* [WORK INSTRUCTIONS]:
In how many lines of the records does the word "times" appear? Reply with the number and nothing else.

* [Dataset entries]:
_ _ _ _ _ _ _

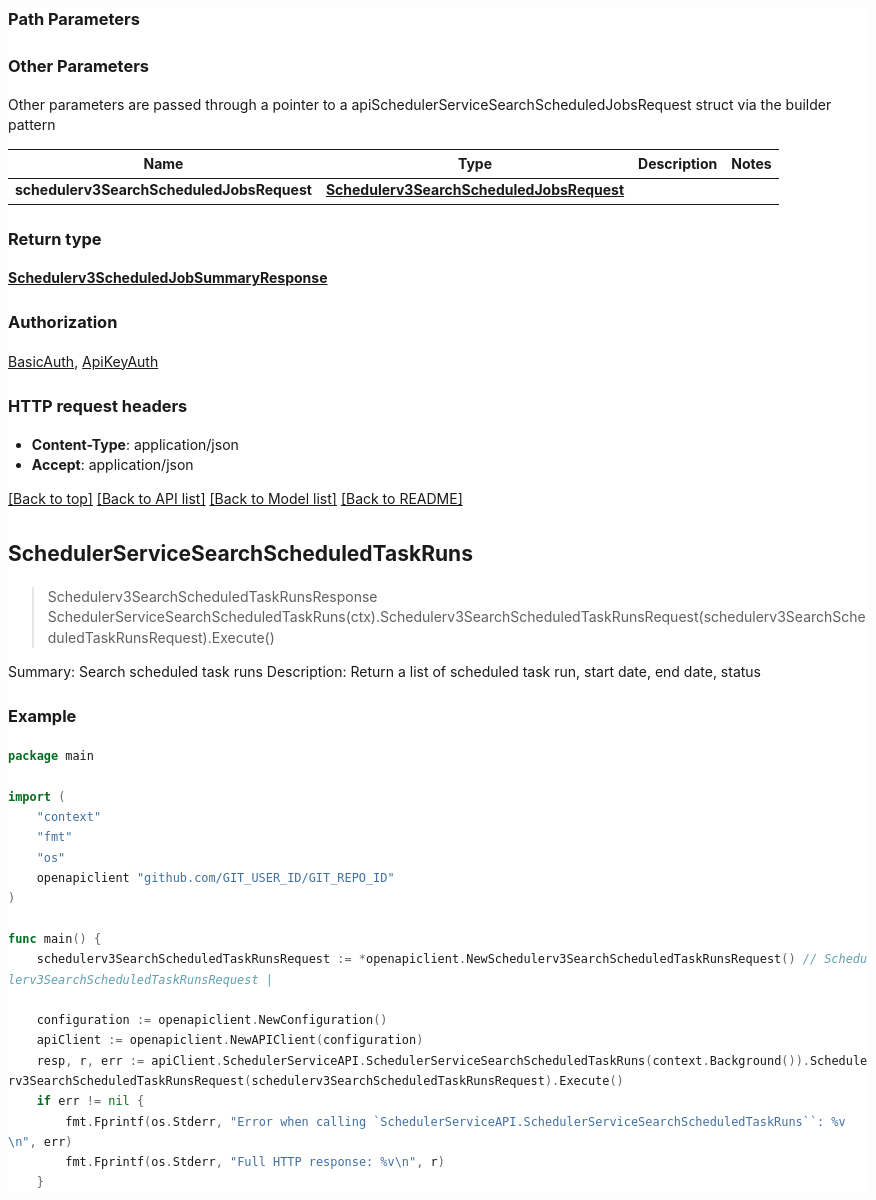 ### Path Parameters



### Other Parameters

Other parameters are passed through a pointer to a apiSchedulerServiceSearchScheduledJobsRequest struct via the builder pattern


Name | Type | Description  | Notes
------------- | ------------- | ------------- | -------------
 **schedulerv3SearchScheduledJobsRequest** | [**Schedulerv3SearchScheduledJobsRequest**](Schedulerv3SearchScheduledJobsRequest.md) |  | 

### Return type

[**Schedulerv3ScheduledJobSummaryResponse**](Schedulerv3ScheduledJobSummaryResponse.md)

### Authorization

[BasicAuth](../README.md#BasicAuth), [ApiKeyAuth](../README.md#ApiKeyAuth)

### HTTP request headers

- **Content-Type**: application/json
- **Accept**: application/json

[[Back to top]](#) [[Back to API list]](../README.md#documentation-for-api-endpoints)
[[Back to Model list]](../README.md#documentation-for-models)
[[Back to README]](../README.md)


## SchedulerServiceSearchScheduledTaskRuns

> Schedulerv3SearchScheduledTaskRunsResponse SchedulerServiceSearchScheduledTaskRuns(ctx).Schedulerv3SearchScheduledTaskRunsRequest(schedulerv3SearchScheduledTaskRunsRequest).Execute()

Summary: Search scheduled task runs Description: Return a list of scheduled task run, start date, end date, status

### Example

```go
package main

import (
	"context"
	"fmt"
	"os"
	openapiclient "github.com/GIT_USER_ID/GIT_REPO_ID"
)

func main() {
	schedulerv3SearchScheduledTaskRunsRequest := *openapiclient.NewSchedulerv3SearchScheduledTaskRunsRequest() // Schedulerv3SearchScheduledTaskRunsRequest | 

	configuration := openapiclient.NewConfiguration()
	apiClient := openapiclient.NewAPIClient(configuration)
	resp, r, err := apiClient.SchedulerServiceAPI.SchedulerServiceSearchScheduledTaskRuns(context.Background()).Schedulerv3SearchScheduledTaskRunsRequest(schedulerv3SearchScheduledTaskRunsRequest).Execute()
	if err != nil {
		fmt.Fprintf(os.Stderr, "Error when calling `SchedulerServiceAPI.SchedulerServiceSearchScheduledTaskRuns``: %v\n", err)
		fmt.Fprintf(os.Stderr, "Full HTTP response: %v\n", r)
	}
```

_ _ _ _ _ _ _

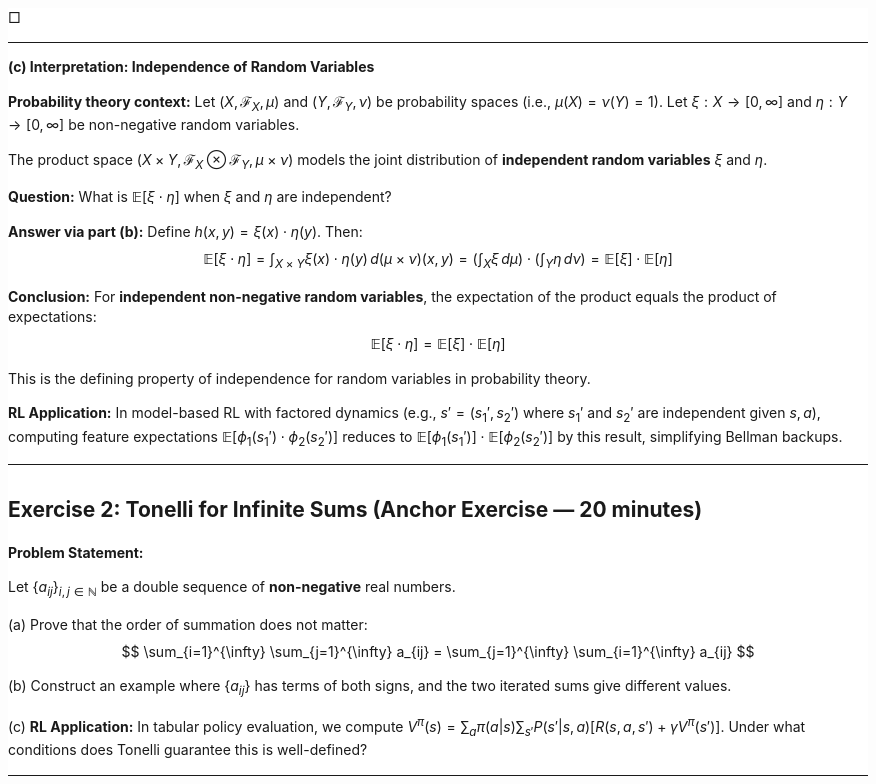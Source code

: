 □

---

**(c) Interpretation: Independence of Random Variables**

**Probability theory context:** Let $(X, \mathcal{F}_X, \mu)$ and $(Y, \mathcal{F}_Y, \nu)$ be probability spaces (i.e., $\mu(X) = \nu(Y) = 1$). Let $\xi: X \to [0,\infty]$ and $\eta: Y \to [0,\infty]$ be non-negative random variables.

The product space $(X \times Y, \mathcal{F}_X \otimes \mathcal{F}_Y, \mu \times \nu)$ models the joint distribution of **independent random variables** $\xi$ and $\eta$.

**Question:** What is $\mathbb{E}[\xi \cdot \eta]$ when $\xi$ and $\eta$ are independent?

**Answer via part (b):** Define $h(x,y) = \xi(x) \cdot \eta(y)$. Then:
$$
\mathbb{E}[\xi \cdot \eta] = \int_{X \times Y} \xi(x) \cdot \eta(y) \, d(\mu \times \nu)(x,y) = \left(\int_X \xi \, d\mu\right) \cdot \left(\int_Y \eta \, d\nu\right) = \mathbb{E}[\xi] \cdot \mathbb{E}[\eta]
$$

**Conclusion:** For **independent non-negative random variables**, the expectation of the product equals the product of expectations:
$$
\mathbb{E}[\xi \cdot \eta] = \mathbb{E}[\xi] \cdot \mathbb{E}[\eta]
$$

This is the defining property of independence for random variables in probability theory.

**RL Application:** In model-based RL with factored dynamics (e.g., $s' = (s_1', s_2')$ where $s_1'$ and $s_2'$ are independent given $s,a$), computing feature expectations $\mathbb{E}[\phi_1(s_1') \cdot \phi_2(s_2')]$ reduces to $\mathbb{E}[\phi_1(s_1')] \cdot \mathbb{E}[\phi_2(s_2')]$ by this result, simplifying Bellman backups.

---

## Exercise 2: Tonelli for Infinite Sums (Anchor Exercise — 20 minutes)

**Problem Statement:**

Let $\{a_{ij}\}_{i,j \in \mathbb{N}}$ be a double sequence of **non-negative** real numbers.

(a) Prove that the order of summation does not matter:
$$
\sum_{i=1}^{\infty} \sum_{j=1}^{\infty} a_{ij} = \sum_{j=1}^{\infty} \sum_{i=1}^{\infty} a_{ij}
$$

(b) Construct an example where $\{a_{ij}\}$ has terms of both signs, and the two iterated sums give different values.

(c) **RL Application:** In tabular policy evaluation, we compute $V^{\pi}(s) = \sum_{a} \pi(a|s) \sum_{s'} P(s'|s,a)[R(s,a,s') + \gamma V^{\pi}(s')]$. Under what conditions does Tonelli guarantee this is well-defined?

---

_ _ _ _ _ _ _

* [TASK OUTPUT]:
2